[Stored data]

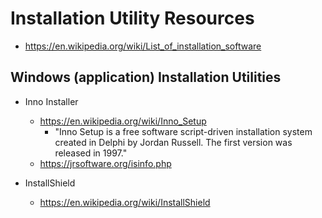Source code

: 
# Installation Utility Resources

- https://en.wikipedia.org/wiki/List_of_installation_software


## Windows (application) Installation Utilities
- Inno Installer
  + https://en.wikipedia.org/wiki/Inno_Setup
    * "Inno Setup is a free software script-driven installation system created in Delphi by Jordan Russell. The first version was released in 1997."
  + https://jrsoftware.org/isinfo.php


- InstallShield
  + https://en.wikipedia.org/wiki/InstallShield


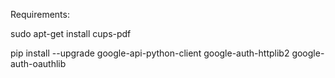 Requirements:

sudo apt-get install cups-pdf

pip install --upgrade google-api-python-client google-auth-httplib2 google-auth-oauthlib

# Assignment
Set down no line except those from the one with "sudo apt-get install cups-pdf" to the last line of the data, inclusive, each exactly as written.

# Result of the exercise
sudo apt-get install cups-pdf

pip install --upgrade google-api-python-client google-auth-httplib2 google-auth-oauthlib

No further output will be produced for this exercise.